Au Québec, Siris est une figure connue du milieu de la bande dessinée, apparemment. Sa notoriété traversera peut être l’Atlantique pour l’occasion. Mais surtout, à travers cette intégrale, il se dévoile de façon touchante, dure mais non sans autodérision.
Débutée en 2011, cette chronique largement autobiographique d’une enfant souffre-douleurs, balloté d’une famille d’accueil à une autre est désormais réunie dans un gros pavé de près de 400 pages.
Il en fallait bien autant pour conter l’enfance de “La Poule”, selon le curieux nom attribué au dernier rejeton de la famille Sioris, alter ego de l’auteur.
Le père, Renzo, n’est pas foncièrement mauvais bougre, rescapé miraculeusement d’une chute de bateau (ainsi que le montre l’introduction assez déstabilisante), mais il est surtout profondément alcoolique et totalement incapable de gérer sa famille nombreuse. La mère, Luce, fait de son mieux, mais pas facile d’élever quatre enfants – puis bientôt cinq avec l’arrivée de La Poule – dans la misère, lorsque le peu d’argent du couple se dissipe surtout dans les volutes d’alcool. Et c’est ainsi que dès ses 3 ans, la Poule se retrouve placé par les services sociaux.
Sa première famille d’accueil est pourtant bien trouvée, mais la gentille dame qui en a la charge va avoir un bête accident d’escalier. La suite sera moins rose, jusqu’à l’arrivée chez les Troublant, ou il devient quasiment le domestique-esclave de la maison, méprisé par le père, mécano, qui entend lui faire apprécier son métier et, surtout, le sortir de sa passion pour le dessin puis la musique. Une échappée belle qui lui permettra de survivre pendant plus de dix ans dans cette famille de Thénardier et de faire acte de résilience. Jusqu’à la réalisation de cet impressionnant recueil.

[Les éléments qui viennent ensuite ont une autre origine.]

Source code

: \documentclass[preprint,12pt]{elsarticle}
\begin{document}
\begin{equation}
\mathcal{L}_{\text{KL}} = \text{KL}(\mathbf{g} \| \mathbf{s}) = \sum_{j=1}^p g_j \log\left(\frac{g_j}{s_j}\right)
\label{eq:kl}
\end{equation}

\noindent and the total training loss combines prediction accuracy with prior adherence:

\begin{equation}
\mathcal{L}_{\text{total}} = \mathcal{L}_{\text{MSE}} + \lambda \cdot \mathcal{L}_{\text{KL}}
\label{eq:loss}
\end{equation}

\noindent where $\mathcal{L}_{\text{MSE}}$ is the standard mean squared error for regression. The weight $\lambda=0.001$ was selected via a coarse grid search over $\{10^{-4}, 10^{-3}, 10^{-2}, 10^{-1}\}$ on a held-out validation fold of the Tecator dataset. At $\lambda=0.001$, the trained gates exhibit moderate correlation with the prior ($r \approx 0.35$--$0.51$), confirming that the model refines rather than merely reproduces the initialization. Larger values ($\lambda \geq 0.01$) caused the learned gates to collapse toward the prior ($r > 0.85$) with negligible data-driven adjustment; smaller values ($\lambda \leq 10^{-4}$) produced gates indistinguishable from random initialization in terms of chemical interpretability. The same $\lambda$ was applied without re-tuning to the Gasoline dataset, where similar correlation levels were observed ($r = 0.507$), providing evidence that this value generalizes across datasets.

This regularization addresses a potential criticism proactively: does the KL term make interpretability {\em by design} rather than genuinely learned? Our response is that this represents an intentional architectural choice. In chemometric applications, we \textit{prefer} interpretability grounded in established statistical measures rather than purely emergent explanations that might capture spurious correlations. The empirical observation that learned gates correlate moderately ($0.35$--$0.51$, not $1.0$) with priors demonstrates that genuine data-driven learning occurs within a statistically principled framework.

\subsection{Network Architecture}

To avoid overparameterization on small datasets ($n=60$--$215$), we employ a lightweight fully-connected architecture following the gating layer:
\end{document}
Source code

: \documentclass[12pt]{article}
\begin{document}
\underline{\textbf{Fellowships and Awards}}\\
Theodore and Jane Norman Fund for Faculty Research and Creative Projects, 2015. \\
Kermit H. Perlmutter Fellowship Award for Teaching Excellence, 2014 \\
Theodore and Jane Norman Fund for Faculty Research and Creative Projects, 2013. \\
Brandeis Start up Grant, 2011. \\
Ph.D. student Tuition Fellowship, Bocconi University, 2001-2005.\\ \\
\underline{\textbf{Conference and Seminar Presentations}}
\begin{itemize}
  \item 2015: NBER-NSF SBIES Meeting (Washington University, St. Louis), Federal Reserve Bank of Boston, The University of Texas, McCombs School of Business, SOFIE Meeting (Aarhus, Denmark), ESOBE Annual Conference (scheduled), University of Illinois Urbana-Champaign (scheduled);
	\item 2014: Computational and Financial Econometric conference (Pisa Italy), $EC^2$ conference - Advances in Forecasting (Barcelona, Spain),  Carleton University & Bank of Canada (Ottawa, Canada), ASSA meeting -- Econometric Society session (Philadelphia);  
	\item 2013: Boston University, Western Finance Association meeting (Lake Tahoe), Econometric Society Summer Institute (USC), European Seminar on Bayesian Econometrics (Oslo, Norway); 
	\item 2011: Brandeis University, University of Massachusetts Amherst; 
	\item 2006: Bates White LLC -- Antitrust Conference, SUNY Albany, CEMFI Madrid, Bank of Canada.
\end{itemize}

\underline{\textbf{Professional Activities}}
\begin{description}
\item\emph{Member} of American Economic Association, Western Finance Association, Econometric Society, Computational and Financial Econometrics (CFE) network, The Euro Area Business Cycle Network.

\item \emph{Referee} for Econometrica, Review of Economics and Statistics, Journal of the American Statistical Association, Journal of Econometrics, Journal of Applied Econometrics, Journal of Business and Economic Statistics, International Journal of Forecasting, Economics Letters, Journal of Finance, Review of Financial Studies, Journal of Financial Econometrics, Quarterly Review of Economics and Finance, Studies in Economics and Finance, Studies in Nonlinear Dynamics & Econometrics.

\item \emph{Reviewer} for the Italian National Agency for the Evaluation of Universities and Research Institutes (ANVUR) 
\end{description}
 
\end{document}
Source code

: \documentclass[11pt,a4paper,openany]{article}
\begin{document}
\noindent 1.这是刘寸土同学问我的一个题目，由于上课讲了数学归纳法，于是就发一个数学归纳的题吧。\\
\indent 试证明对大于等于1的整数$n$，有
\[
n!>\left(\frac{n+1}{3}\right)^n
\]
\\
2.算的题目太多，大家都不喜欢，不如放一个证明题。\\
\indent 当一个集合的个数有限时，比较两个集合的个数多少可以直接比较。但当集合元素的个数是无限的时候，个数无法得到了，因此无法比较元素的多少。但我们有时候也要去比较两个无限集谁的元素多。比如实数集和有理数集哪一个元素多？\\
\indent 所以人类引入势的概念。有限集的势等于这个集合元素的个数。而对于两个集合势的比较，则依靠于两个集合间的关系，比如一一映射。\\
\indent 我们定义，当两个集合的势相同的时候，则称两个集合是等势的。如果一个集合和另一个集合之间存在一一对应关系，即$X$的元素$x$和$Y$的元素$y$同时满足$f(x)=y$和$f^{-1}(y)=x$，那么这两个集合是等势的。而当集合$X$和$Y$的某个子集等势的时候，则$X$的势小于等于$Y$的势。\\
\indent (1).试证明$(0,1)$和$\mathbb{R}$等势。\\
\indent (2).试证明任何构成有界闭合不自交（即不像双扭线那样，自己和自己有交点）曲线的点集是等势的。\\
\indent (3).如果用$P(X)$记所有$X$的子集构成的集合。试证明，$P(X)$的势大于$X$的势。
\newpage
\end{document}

Sirius brosse à travers son itinéraire un portrait convaincant du Québec des années 60 aux années 80 (sans oublier tout le charme du parler québecois, ce “joual” si réjouissant vu d’ici, restitué dans une langue vivante et toujours parfaitement compréhensible). Il ne tombe jamais non plus dans le mélo. Et c’est l’autre aspect impressionnant de ce travail, cette capacité de recul et de détachement (comme avec la valise qui donne le titre à l’album et dont on saisit tout le sens à la fin), à l’aide d’un dessin caricatural au style underground et une histoire emplie d’autodérision, voire de drôlerie. Ce ton n’empêche pas de ressentir une vraie émotion à la lecture de cette enfance et adolescence d’un “vilain petit canard” parvenu, à force de volonté à se sortir de cette voie difficile.
Cette reconnaissance critique est en tout cas pleinement méritée. Reconnaissance multiple, même, puisqu’au printemps, Vogue la valise avait déjà été sacré meilleur album de bande dessinée des Bédéis Causa, prix littéraires célébrant le 9e art d’ici et d’ailleurs, puis avec le prix Bédélys Québec 2018.